- Opening Delimiter -
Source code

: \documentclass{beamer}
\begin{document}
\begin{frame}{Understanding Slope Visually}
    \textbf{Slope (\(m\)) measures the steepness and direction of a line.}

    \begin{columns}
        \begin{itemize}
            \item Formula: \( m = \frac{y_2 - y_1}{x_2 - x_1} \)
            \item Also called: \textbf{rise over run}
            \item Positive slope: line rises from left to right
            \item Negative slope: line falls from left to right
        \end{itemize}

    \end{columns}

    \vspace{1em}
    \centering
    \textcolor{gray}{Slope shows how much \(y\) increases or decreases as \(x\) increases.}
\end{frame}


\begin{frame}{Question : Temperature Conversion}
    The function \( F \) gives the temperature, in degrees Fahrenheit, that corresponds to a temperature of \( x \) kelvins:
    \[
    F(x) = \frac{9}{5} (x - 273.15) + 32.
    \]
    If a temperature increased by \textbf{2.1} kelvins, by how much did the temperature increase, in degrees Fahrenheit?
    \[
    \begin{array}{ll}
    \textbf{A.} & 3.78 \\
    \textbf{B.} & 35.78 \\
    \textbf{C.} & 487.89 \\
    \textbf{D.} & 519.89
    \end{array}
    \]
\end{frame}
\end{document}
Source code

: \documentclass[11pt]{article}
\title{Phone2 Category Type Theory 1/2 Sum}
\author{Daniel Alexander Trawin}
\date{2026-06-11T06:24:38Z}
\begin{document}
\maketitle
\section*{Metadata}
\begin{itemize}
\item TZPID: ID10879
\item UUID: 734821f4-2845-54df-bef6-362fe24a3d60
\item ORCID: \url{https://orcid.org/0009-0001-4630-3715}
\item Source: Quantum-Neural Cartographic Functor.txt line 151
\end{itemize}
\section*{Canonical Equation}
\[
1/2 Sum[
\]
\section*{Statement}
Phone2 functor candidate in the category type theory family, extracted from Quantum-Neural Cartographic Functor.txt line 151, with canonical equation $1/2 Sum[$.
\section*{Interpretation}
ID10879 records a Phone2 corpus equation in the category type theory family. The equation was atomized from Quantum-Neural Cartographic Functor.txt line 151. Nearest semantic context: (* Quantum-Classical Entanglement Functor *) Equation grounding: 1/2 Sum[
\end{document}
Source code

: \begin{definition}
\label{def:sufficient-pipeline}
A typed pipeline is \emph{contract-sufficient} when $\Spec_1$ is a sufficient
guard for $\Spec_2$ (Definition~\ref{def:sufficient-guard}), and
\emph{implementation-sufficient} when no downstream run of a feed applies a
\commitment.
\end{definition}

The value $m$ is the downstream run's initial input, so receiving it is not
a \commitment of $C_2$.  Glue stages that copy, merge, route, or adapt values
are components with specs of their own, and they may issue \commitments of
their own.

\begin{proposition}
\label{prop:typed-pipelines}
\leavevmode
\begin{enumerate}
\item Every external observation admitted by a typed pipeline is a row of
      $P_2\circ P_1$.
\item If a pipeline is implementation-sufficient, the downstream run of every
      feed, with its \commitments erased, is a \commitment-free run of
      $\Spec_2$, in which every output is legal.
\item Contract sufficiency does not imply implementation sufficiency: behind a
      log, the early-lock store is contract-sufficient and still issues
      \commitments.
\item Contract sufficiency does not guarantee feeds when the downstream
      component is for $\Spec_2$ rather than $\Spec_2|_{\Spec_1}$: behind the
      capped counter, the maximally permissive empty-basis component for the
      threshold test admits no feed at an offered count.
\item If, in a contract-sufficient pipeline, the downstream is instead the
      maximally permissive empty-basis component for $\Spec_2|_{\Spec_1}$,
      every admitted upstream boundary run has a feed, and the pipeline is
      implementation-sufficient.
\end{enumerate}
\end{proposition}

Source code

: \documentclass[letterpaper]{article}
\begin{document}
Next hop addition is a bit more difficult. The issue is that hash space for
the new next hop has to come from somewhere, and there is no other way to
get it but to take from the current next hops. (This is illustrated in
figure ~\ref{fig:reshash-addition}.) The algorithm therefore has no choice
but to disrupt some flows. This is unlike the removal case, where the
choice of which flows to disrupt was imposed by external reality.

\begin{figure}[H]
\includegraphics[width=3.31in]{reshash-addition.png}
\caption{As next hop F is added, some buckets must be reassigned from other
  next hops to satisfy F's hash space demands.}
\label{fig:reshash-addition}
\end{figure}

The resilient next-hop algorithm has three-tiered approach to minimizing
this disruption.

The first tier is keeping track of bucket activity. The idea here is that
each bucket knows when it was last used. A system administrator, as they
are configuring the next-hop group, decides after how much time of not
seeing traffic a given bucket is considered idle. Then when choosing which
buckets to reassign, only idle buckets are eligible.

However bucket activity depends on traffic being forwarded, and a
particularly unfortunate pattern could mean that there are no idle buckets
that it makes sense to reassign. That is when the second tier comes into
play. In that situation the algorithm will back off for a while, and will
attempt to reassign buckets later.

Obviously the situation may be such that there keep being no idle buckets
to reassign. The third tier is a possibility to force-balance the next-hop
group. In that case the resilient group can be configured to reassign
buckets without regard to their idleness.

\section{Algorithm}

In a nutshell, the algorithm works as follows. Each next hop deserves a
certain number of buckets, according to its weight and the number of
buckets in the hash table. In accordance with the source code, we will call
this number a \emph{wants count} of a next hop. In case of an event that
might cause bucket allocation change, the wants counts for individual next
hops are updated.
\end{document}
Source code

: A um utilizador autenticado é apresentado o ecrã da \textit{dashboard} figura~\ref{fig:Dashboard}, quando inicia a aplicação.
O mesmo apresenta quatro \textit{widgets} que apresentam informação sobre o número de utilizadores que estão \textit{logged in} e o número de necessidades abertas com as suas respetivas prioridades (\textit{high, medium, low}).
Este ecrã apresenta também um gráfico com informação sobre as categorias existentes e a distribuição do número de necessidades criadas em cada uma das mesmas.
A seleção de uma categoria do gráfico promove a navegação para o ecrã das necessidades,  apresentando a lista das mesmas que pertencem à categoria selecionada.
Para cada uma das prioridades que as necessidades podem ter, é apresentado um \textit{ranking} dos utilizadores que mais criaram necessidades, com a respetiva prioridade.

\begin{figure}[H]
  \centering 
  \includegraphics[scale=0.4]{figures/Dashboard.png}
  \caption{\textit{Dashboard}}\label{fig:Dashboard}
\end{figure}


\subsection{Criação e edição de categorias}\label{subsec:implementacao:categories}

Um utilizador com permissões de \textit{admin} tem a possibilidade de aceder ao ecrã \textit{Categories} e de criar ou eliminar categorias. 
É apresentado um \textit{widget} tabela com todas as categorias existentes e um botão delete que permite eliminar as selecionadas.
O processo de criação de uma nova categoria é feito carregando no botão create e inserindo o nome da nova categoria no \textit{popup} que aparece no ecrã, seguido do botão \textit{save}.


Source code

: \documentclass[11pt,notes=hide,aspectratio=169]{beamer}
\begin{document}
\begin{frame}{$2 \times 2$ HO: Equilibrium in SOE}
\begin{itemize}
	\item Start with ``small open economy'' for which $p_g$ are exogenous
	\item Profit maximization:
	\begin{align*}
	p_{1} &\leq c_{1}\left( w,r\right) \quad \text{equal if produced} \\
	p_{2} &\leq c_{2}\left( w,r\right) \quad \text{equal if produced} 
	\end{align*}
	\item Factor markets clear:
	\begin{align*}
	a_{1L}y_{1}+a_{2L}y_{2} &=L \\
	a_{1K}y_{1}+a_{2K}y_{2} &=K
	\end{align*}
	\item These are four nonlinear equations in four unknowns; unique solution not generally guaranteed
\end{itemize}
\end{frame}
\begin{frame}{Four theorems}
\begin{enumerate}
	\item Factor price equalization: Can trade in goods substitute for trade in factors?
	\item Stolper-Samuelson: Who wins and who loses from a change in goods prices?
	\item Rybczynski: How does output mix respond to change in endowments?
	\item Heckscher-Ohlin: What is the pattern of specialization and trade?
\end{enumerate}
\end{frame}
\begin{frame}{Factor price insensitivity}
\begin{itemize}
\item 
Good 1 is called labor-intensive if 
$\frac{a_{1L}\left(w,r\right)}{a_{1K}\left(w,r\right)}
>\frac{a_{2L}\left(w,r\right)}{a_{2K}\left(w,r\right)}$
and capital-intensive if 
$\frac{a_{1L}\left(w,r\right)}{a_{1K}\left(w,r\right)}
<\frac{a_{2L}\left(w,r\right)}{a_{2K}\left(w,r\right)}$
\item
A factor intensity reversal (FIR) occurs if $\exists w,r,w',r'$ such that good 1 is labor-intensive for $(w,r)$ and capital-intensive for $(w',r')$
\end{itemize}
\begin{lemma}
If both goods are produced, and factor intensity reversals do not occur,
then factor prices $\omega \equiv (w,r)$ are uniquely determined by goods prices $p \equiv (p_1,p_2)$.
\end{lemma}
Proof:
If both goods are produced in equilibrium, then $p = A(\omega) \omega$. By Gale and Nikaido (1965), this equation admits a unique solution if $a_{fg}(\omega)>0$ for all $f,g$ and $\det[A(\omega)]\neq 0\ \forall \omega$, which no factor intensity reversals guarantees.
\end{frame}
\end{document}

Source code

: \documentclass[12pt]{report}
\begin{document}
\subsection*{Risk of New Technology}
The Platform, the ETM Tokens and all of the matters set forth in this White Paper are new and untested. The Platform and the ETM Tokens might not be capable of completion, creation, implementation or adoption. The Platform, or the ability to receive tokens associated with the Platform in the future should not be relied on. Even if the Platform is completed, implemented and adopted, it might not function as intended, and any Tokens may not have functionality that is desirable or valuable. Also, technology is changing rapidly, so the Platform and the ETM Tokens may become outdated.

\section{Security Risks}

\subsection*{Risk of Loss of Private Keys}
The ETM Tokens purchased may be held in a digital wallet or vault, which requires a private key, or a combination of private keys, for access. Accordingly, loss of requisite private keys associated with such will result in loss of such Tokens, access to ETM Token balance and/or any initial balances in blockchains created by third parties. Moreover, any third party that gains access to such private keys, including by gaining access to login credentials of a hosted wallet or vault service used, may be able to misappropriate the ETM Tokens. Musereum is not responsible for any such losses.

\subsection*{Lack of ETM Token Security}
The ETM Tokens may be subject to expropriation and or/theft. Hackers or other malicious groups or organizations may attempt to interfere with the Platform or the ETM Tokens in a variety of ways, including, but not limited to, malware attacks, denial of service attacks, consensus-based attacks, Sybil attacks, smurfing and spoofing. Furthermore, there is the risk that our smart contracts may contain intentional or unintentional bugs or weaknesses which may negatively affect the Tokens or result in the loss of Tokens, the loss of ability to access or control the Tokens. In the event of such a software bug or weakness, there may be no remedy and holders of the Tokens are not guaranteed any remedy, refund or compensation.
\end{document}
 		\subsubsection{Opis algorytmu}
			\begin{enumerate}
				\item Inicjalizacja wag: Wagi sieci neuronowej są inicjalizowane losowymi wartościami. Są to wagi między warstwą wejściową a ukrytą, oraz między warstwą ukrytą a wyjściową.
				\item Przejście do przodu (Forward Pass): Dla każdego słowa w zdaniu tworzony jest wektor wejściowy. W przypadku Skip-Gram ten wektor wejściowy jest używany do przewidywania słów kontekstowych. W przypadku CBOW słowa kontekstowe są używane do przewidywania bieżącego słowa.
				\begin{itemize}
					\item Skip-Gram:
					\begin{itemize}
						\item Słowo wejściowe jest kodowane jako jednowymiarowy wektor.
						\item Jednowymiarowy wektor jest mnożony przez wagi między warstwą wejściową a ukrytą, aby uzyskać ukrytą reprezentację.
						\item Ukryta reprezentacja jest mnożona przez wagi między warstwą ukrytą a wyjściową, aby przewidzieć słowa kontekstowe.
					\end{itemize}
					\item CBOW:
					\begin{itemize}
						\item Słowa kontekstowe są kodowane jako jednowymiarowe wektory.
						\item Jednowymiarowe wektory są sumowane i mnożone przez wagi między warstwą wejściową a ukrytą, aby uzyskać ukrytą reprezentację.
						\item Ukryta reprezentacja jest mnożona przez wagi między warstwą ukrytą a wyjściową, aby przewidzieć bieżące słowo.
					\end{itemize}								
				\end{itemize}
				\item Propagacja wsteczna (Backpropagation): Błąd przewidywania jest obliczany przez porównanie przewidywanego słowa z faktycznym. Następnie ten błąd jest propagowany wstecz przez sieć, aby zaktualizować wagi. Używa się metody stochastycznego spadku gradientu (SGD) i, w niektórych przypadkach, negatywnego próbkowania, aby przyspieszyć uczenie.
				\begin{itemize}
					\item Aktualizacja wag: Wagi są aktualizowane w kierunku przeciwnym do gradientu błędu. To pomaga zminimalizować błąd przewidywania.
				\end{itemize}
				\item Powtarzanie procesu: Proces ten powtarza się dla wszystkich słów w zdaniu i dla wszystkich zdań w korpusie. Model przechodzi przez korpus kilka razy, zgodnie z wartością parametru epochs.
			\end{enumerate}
- Closing Delimiter -
> [PROBLEM]
Retype, exactly and in full, the lines above from the one containing "The first tier" through the one containing "seeing traffic a".

> [OUTPUT]
The first tier is keeping track of bucket activity. The idea here is that
each bucket knows when it was last used. A system administrator, as they
are configuring the next-hop group, decides after how much time of not
seeing traffic a given bucket is considered idle. Then when choosing which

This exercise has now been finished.